Our military is secular and the academy is a public school paid for with taxpayer money and must obey our laws.
As defenders of the Constitution we fight for the separation of church and state.
…but no religious Test shall ever be required as a Qualification to any Office or public Trust under the United States.” (Article I, III)
This means that from the President to Congress to the military – no one’s job is based on their religion.
“Congress shall make no law respecting an establishment of religion (Establishment Clause), or prohibiting the free exercise thereof (Free Exercise Clause).”(First Amendment)
The Establishment Clause means that you cannot favor one religion over another even though it is in the majority. This clause respects the rights of all religions. Our military is secular and there are people of other faiths that don the uniform that love this country.
The Free Exercise Clause (which is subservient to the Establishment Clause) means that our soldiers are free to exercise any religion they want or no religion at all but cannot elevate one God above others.
“Because religious belief, or non-belief, is such an important part of every person’s life, freedom of religion affects every individual.
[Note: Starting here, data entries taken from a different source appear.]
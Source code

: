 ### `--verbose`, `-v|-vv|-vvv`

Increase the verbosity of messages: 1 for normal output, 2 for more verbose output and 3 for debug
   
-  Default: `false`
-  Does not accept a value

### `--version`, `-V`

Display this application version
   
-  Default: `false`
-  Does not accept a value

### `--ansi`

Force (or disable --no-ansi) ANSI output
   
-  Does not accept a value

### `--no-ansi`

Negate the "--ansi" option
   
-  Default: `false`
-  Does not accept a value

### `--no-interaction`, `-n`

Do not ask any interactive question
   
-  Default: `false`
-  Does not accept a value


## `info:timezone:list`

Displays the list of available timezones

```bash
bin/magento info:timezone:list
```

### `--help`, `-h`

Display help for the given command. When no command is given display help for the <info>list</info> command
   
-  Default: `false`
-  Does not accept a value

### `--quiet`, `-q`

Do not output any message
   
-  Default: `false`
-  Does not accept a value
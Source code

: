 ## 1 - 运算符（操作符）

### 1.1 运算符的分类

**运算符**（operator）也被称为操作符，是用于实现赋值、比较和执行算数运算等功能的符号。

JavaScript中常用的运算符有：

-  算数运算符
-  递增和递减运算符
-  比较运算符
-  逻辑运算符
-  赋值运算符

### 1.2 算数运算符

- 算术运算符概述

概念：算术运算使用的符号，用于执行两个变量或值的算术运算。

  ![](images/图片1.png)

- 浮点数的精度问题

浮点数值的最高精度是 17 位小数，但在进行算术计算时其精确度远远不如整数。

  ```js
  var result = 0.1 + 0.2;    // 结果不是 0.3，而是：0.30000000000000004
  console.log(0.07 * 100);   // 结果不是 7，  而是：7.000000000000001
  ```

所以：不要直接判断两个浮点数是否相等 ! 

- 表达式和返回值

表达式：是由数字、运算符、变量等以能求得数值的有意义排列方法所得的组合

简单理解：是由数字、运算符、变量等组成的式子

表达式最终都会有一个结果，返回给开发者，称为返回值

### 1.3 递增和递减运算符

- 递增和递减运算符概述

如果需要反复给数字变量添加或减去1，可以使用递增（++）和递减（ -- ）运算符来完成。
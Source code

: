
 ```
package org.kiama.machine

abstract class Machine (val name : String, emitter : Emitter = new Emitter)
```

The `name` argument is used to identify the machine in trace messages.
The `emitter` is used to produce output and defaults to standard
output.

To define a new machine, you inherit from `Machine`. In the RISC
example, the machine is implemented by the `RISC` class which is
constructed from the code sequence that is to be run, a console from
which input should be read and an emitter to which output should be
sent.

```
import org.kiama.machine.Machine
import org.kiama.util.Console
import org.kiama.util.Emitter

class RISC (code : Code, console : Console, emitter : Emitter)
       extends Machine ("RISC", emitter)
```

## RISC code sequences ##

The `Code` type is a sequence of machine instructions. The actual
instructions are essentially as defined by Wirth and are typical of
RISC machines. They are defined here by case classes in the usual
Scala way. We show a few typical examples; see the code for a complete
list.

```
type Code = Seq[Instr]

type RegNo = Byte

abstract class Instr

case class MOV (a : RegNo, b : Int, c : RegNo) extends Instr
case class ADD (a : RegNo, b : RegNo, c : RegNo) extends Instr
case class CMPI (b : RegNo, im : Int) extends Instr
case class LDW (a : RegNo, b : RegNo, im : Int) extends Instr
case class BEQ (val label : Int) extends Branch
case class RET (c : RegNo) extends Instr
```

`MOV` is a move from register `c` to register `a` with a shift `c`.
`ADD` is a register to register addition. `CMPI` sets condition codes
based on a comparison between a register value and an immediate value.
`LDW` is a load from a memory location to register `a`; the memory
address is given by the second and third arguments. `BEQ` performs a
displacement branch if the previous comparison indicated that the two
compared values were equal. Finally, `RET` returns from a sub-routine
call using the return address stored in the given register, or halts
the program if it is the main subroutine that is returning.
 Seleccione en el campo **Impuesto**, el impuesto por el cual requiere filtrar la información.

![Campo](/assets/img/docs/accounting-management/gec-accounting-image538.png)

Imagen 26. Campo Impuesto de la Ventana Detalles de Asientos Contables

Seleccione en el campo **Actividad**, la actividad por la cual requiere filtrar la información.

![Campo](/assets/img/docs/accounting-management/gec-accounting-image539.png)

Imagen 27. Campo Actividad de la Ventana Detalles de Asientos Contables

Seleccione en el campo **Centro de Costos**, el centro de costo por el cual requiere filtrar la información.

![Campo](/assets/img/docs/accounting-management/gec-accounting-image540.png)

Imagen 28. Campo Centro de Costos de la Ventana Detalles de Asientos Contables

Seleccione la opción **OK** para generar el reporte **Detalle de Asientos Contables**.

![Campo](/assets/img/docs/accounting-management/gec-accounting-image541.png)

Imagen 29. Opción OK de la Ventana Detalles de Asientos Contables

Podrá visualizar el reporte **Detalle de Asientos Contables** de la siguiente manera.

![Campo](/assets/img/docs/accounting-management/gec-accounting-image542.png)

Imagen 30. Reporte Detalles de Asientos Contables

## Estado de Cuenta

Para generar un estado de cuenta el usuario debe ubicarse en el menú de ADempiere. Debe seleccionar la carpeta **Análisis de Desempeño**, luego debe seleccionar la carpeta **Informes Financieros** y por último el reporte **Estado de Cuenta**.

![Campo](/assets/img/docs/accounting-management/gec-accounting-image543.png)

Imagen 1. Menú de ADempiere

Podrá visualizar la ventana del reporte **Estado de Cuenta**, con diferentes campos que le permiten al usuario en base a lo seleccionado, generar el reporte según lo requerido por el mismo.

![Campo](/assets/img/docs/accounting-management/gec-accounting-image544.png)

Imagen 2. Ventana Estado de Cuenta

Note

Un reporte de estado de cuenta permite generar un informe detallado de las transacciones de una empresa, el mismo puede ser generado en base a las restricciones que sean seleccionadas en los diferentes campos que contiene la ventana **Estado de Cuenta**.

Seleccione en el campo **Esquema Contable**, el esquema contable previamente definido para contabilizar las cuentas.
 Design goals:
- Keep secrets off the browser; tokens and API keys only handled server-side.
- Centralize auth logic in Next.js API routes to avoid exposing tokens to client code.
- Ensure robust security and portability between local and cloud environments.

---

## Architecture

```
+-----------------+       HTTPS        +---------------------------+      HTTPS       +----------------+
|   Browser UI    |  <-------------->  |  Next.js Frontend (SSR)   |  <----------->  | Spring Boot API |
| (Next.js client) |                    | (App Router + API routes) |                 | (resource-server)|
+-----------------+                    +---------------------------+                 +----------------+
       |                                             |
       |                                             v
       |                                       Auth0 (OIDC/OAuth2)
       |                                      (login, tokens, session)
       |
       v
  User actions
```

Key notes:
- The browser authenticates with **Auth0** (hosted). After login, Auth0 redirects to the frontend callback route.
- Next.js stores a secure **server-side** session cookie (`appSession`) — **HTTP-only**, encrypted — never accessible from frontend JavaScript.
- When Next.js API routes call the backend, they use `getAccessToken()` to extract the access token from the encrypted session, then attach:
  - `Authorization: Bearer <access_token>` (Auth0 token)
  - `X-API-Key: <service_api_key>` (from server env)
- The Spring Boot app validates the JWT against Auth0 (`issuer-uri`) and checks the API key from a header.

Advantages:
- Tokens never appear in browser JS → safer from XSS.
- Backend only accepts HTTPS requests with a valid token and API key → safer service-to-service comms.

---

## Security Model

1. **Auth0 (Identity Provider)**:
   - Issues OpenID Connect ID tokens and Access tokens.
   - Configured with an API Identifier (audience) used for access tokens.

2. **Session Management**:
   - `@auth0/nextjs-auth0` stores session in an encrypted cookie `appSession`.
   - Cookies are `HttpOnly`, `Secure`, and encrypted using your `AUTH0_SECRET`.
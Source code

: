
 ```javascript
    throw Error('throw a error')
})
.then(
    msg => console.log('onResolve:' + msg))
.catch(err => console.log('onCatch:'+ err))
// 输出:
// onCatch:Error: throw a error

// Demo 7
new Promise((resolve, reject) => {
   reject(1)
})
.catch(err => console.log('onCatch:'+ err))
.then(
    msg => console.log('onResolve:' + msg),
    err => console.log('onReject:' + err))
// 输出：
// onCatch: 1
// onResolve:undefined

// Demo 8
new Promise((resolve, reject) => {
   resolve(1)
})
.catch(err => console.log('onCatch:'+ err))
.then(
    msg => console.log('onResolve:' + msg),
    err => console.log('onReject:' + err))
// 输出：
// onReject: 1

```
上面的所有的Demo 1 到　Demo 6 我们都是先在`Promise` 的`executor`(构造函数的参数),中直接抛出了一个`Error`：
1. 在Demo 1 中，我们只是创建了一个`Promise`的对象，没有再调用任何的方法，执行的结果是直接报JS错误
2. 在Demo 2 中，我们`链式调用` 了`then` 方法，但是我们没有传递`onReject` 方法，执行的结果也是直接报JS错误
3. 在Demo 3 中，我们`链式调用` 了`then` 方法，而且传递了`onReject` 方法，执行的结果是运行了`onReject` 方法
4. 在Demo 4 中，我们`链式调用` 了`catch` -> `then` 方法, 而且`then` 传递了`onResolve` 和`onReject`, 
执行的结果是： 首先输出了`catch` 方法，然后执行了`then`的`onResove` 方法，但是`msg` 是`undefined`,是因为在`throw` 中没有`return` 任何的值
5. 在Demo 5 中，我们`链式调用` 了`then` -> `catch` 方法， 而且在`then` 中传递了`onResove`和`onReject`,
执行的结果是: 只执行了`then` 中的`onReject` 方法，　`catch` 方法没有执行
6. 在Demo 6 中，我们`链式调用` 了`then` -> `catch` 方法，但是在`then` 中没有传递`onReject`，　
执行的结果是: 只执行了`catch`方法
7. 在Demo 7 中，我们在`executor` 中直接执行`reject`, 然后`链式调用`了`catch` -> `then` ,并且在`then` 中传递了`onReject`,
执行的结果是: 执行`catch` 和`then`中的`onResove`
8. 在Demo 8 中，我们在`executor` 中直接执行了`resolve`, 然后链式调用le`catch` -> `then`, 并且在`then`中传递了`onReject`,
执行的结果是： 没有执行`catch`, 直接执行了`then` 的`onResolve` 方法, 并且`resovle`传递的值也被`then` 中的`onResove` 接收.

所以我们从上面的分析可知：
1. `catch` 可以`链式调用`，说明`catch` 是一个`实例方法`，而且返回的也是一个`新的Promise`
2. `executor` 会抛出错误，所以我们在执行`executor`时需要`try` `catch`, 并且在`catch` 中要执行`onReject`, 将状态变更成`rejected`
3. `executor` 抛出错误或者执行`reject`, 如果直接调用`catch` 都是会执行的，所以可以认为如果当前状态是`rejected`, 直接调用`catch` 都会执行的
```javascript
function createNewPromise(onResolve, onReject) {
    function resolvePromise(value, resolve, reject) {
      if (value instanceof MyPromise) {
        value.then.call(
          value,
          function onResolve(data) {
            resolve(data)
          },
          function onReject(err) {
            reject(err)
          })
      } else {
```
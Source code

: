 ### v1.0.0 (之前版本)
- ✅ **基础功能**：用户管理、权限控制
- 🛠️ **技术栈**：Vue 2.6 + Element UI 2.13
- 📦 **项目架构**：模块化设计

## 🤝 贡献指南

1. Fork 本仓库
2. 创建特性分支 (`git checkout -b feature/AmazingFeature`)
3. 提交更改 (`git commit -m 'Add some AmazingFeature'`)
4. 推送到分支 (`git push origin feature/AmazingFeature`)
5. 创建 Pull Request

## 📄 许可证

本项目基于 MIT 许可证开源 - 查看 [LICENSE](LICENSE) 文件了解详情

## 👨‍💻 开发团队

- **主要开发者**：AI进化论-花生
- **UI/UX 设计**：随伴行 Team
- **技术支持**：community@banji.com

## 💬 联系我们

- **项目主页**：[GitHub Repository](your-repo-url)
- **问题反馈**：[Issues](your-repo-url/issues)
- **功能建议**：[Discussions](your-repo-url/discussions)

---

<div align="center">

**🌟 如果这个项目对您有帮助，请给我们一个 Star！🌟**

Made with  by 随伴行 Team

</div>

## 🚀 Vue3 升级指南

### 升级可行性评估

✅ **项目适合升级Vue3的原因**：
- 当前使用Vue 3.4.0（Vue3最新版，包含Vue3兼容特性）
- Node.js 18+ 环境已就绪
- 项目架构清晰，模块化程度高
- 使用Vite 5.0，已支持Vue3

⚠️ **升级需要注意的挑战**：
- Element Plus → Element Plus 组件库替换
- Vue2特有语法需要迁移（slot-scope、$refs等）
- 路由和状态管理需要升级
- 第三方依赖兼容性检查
Religious institutions that use government power in support of themselves and force their views on persons of other faiths, or of no faith, undermine all our civil rights. Moreover, state support of an established religion tends to make the clergy unresponsive to their own people, and leads to corruption within religion itself. Erecting the “wall of separation between church and state,” therefore, is absolutely essential in a free society.” Thomas Jefferson, to the Virginia Baptists (1808) ME 16:320.
This is his second known use of the term “wall of separation,” here quoting his own use in the Danbury Baptist letter.
This wording of the original was several times upheld by the Supreme Court as an accurate description of the Establishment Clause.
“Jefferson’s concept of “separation of church and state” first became a part of Establishment Clause jurisprudence in Reynolds v. U.S., 98 U.S. 145 (1878). In that case, the court examined the history of religious liberty in the US, determining that while the constitution guarantees religious freedom, “The word ‘religion’ is not defined in the Constitution. We must go elsewhere, therefore, to ascertain its meaning and nowhere more appropriately, we think, than to the history of the times in the midst of which the provision was adopted.” The court found that the leaders in advocating and formulating the constitutional guarantee of religious liberty were James Madison and Thomas Jefferson. Quoting the “separation” paragraph from Jefferson’s letter to the Danbury Baptists, the court concluded that, “coming as this does from an acknowledged leader of the advocates of the measure, it may be accepted almost as an authoritative declaration of the scope and effect of the amendment thus secured.
 
In 1878 “separation of church and state” became part of the Establishment Clause by law.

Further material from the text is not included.